## AVAILABLE DATA
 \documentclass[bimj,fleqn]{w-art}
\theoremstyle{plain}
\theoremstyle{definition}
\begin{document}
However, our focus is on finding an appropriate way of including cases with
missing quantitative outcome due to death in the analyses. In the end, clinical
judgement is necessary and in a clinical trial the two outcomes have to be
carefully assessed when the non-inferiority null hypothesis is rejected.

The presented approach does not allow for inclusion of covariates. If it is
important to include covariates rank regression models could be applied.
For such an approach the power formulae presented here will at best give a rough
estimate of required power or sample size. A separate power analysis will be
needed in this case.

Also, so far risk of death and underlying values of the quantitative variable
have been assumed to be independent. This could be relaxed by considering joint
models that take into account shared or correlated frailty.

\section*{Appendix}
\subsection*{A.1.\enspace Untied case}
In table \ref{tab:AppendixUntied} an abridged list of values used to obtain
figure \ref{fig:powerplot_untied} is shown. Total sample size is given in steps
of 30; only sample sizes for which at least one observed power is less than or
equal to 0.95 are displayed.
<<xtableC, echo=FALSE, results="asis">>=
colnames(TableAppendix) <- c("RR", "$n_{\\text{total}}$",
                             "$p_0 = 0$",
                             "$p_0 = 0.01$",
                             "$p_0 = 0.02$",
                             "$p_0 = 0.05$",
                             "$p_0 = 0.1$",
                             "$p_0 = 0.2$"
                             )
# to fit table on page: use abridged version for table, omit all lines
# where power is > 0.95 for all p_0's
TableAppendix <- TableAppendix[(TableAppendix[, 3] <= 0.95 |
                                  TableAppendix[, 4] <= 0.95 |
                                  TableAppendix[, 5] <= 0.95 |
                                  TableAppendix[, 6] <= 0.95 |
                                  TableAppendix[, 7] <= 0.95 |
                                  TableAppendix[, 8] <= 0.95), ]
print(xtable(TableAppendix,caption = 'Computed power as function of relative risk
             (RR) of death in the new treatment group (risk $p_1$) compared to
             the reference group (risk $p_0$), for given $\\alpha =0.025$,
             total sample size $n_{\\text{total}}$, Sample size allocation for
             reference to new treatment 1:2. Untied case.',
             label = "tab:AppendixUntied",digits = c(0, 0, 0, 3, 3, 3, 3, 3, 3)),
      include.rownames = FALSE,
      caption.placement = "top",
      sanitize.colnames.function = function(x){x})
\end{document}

==

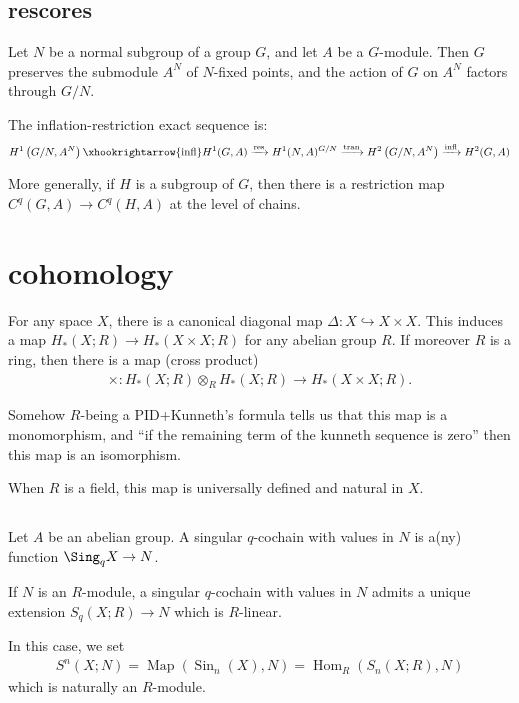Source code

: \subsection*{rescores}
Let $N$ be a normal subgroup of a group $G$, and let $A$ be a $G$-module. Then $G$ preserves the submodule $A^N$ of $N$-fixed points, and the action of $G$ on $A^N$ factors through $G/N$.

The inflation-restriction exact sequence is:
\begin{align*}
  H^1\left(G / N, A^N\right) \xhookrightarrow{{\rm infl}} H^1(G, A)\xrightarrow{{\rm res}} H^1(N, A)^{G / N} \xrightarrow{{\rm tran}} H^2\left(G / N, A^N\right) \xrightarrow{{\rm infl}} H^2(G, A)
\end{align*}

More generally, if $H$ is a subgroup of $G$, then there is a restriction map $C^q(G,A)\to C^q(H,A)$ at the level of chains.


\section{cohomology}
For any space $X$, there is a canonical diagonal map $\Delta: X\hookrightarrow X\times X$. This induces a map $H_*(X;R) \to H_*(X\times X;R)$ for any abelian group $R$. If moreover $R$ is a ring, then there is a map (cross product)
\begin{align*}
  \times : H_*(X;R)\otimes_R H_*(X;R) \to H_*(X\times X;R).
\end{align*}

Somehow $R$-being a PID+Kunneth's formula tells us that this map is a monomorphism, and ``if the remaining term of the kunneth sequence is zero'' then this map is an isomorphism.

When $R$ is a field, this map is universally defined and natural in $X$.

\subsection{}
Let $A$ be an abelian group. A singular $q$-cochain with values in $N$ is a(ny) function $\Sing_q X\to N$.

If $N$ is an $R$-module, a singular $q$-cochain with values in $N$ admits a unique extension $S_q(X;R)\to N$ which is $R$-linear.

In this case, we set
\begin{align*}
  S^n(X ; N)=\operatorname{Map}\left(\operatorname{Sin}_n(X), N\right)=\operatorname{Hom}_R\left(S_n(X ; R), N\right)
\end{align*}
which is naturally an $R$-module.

## INSTRUCTIONS FOR THE TASK
Using the records above, set down exactly the lines from the one with "equal to 0.95 are displayed." through the one with "TableAppendix[, 6] <= 0.95", inclusive, and nothing more.

## WRITTEN SOLUTION
equal to 0.95 are displayed.
<<xtableC, echo=FALSE, results="asis">>=
colnames(TableAppendix) <- c("RR", "$n_{\\text{total}}$",
                             "$p_0 = 0$",
                             "$p_0 = 0.01$",
                             "$p_0 = 0.02$",
                             "$p_0 = 0.05$",
                             "$p_0 = 0.1$",
                             "$p_0 = 0.2$"
                             )
# to fit table on page: use abridged version for table, omit all lines
# where power is > 0.95 for all p_0's
TableAppendix <- TableAppendix[(TableAppendix[, 3] <= 0.95 |
                                  TableAppendix[, 4] <= 0.95 |
                                  TableAppendix[, 5] <= 0.95 |
                                  TableAppendix[, 6] <= 0.95 |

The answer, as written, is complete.